Content starts

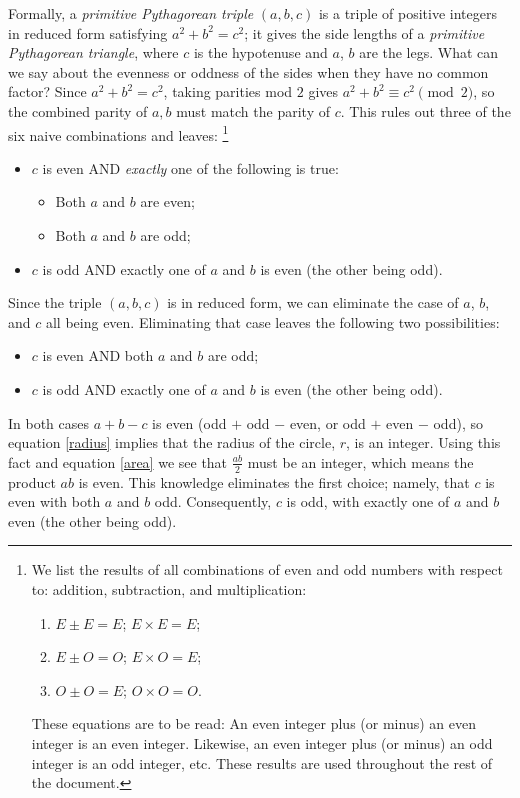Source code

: \documentclass[12pt]{article}
\theoremstyle{plain}
\begin{document}
Formally, a {\em primitive Pythagorean triple\/} $(a,b,c)$ is a triple of positive
integers in reduced form satisfying $a^2 + b^2 = c^2$; it gives the side
lengths of a {\em primitive Pythagorean triangle\/}, where $c$ is the
hypotenuse and $a$, $b$ are the legs.
What can we say about the evenness or oddness of the sides when they have no
common factor? Since $a^2 + b^2 = c^2$, taking parities mod $2$ gives
$a^2 + b^2 \equiv c^2 \pmod 2$, so the combined parity of $a, b$ must match
the parity of $c$. This rules out three of the six naive combinations and
leaves:%
\footnote{We list the results of all combinations of even and odd numbers with
respect to: addition, subtraction, and multiplication:
\begin{enumerate}
    \item $E \pm E = E$; $E \times E = E$;
    \item $E \pm O = O$; $E \times O = E$;
    \item $O \pm O = E$; $O \times O = O$.
\end{enumerate}
These equations are to be read: An even integer plus (or minus) an even integer
is an even integer.
Likewise, an even integer plus (or minus) an odd integer is an odd integer, etc.
These results are used throughout the rest of the document.
}
\begin{itemize}
    \item $c$ is even AND {\em exactly\/} one of the following is true:
        \begin{itemize}
            \item Both $a$ and $b$ are even;
            \item Both $a$ and $b$ are odd;
        \end{itemize}
    \item $c$ is odd AND exactly one of $a$ and $b$ is even (the other being odd).
\end{itemize}
Since the triple $(a,b,c)$ is in reduced form, we can eliminate the case of
$a$, $b$, and $c$ all being even. Eliminating that case leaves the following
two possibilities:
\begin{itemize}
  \item $c$ is even AND both $a$ and $b$ are odd;
  \item $c$ is odd AND exactly one of $a$ and $b$ is even (the other being odd).
\end{itemize}

In both cases $a + b - c$ is even (odd $+$ odd $-$ even,
or odd $+$ even $-$ odd),
so equation \eqref{radius} implies that the radius of the circle, $r$,
is an integer.
Using this fact and equation \eqref{area} we see that $\frac{ab}{2}$ must be
an integer, which means the product $ab$ is even.
This knowledge eliminates the first choice; namely, that $c$ is even with
both $a$ and $b$ odd. Consequently, $c$ is odd, with exactly one of $a$ and $b$ even
(the other being odd).
\end{document}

Content ends

- Task item -
Copy every record exactly as written, leaving out the pictures.

- Answer for this exercise -
Source code

: \documentclass[12pt]{article}
\theoremstyle{plain}
\begin{document}
Formally, a {\em primitive Pythagorean triple\/} $(a,b,c)$ is a triple of positive
integers in reduced form satisfying $a^2 + b^2 = c^2$; it gives the side
lengths of a {\em primitive Pythagorean triangle\/}, where $c$ is the
hypotenuse and $a$, $b$ are the legs.
What can we say about the evenness or oddness of the sides when they have no
common factor? Since $a^2 + b^2 = c^2$, taking parities mod $2$ gives
$a^2 + b^2 \equiv c^2 \pmod 2$, so the combined parity of $a, b$ must match
the parity of $c$. This rules out three of the six naive combinations and
leaves:%
\footnote{We list the results of all combinations of even and odd numbers with
respect to: addition, subtraction, and multiplication:
\begin{enumerate}
    \item $E \pm E = E$; $E \times E = E$;
    \item $E \pm O = O$; $E \times O = E$;
    \item $O \pm O = E$; $O \times O = O$.
\end{enumerate}
These equations are to be read: An even integer plus (or minus) an even integer
is an even integer.
Likewise, an even integer plus (or minus) an odd integer is an odd integer, etc.
These results are used throughout the rest of the document.
}
\begin{itemize}
    \item $c$ is even AND {\em exactly\/} one of the following is true:
        \begin{itemize}
            \item Both $a$ and $b$ are even;
            \item Both $a$ and $b$ are odd;
        \end{itemize}
    \item $c$ is odd AND exactly one of $a$ and $b$ is even (the other being odd).
\end{itemize}
Since the triple $(a,b,c)$ is in reduced form, we can eliminate the case of
$a$, $b$, and $c$ all being even. Eliminating that case leaves the following
two possibilities:
\begin{itemize}
  \item $c$ is even AND both $a$ and $b$ are odd;
  \item $c$ is odd AND exactly one of $a$ and $b$ is even (the other being odd).
\end{itemize}

In both cases $a + b - c$ is even (odd $+$ odd $-$ even,
or odd $+$ even $-$ odd),
so equation \eqref{radius} implies that the radius of the circle, $r$,
is an integer.
Using this fact and equation \eqref{area} we see that $\frac{ab}{2}$ must be
an integer, which means the product $ab$ is even.
This knowledge eliminates the first choice; namely, that $c$ is even with
both $a$ and $b$ odd. Consequently, $c$ is odd, with exactly one of $a$ and $b$ even
(the other being odd).
\end{document}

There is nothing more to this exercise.